Week 10: Mini-missions

The stats:

I have studied Yiddish for 72 days
I have studied Yiddish flashcards for a total of 31 hours
I have reviewed 950 individual flashcards

There doesn't seem to be anything nowadays that can't be gamified, and language learning is no different. So a lot of language blogs use phrases drawn from the world of video games to describe their progress, and one especially popular term is "leveling up."

I presume you have played video games in the past, as you are a human in the 21st century, but if not, here is what it means to level up: It generally means that you have reached a new level of accomplishment, and, with that, you generally gain increased abilities, or new abilities.

It seems likely that the first person to use the phrase in language learning was a fellow named Moses McCormick, who is responsible for a series of videos where he goes out and locates strangers who speak a language he is studying and then engages them in conversation. It's his version of leveling up that you most often find on blogs, but it isn't very useful to me. There just aren't that many places in Omaha where I can go and find someone who speaks Yiddish and then start talking to them.

But I am in the thick of the grind right now, which, come to think of it, is another word stolen from video games. In the game word, "grinding" is any repetitive task required to move forward. It's notoriously a little dull and frustrating, because it feels like forward momentum has halted. And that's very much how I feel now.

Mostly I'm just adding new words to my flashcards, and bit by bit adding to my vocabulary, and am adding sentences from a grammar book, and so am bit by bit learning how Yiddish constructs sentences. The end goal of this is to be able to say whatever I want in Yiddish, and understand what I hear and read. And that's a really long-term goal.

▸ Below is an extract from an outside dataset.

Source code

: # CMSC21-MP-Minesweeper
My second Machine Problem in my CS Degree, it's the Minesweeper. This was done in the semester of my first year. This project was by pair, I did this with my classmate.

But a well-designed game has a few things built in to keep players from getting bored, and I think I am going to borrow one of these: The mini-mission, or mini-game. These are tasks that can be accomplished relatively quickly and are meant to be fun.

I mean, right now I have a learning program that has very few major objectives: Learn the 1,000 most common words, learn everything from a grammar book, learn a hundred or so common phrases, and then keep adding to my vocabulary, presumably forever. I have a sense of various stations of language competence, about what you need to know to reach those stations, and about how long it typically takes to get there, and that's it.

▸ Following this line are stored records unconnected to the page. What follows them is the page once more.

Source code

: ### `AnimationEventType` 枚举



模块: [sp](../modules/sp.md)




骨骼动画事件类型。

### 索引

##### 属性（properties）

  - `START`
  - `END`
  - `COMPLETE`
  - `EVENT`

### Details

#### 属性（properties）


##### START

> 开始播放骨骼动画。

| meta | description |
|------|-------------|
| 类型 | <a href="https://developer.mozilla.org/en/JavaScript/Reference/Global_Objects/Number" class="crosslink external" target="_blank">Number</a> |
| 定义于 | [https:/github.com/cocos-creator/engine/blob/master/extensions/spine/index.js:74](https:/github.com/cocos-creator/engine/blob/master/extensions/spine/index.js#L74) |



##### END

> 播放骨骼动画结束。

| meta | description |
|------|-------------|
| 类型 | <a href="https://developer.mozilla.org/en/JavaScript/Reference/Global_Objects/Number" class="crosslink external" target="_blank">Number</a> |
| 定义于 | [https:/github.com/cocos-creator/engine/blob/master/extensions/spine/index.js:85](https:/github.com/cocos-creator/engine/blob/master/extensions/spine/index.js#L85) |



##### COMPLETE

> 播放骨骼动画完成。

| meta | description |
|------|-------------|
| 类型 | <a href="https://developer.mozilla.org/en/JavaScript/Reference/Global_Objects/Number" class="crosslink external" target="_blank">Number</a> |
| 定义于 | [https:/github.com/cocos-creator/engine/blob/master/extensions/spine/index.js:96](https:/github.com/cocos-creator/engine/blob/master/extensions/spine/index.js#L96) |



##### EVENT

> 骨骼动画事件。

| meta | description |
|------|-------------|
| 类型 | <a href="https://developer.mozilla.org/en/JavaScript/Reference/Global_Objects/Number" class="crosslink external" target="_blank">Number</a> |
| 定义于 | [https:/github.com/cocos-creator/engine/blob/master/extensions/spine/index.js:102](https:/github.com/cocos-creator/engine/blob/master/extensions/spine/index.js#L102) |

But there is a lot more to language than simply reaching certain levels of fluency. I've already gestured at one of these: wanting to understand Yiddish songs. And I have broken down a few songs into their constituent parts and started to learn them, and this is a pretty enjoyable mini-mission. It's not necessarily useful -- songs tend to be written differently than people speak, and so a line from a song might not work that well in spoken language, especially the more tortuous lyrics that bend over backwards to make a rhyme. But songs are they way I primarily interact with Yiddish just now, and so I'd like to understand them.

There is something else I have always wanted to do with language, and I think I will turn this into an occasional mini-mission: I want to be able to complain in Yiddish. More than that, I want to be able to cuss and curse in the language, which it is famously good at. Again, this is not necessarily something useful, as these are the sorts of thing you mutter under your breath, and even if I shouted them at someone else, they probably won't understand. But I like the idea of Yiddish as a private language to grouse in.

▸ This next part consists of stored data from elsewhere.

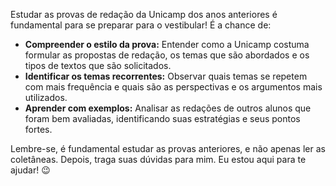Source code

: Estudar as provas de redação da Unicamp dos anos anteriores é fundamental para se preparar para o vestibular!  É a chance de:

- **Compreender o estilo da prova:** Entender como a
Unicamp costuma formular as propostas de redação, os temas que são
abordados e os tipos de textos que são solicitados.
- **Identificar os temas recorrentes:** Observar quais temas se repetem com mais frequência e quais são as perspectivas e os argumentos mais utilizados.
- **Aprender com exemplos:** Analisar as redações de outros alunos que foram bem avaliadas, identificando suas estratégias e seus pontos fortes.

Lembre-se,  é fundamental estudar as provas anteriores,  e não apenas ler as coletâneas.  Depois,  traga suas dúvidas para mim.  Eu estou aqui para te ajudar! 😉
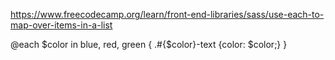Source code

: https://www.freecodecamp.org/learn/front-end-libraries/sass/use-each-to-map-over-items-in-a-list


<style type='text/sass'>

$colors: (color1 : blue , color2 : black, color3 : red);

@each $key, $color in $colors {
  .#{$color}-bg {background-color: $color;}
}

  div {
    height: 200px;
    width: 200px;
  }
</style>

<div class="blue-bg"></div>
<div class="black-bg"></div>
<div class="red-bg"></div>


@each $color in blue, red, green {
  .#{$color}-text {color: $color;}
}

I will think of similar mini-missions in the next few weeks. When the grind starts to get a bit exhausting, it will help to have these.

I would also like to think about my own approach to leveling up. Because right now I am not working with easily identifiable levels, but instead this sort of endless continuum of fluency. But there are things I want to be able to do with language, and I need to identify those things, and then identify how I will know when I can do them. I've actually already accomplished a few of these sorts of things without planning to: I can name every day of the week, every month of the year, the four seasons, and all four cardinal directions.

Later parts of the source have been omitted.